Plain-text document sources:
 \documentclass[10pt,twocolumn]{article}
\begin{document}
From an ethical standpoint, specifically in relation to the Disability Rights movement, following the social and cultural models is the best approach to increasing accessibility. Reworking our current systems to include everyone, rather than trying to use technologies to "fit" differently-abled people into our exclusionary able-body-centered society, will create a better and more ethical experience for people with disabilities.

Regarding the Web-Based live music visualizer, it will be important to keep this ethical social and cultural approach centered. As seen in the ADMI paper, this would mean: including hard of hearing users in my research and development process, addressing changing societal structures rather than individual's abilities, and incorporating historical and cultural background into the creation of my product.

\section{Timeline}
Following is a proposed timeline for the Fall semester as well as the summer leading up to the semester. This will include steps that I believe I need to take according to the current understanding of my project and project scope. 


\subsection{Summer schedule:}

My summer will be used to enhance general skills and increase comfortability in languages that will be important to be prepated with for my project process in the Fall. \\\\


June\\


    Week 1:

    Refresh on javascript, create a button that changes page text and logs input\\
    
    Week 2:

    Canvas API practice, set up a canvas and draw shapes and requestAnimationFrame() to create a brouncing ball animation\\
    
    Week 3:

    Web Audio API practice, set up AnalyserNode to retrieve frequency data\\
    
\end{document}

§ **WHAT YOU ARE ASKED TO DO**:
Show me all lines in the records that contain "social".

§ **WRITTEN SOLUTION**:
From an ethical standpoint, specifically in relation to the Disability Rights movement, following the social and cultural models is the best approach to increasing accessibility. Reworking our current systems to include everyone, rather than trying to use technologies to "fit" differently-abled people into our exclusionary able-body-centered society, will create a better and more ethical experience for people with disabilities.
Regarding the Web-Based live music visualizer, it will be important to keep this ethical social and cultural approach centered. As seen in the ADMI paper, this would mean: including hard of hearing users in my research and development process, addressing changing societal structures rather than individual's abilities, and incorporating historical and cultural background into the creation of my product.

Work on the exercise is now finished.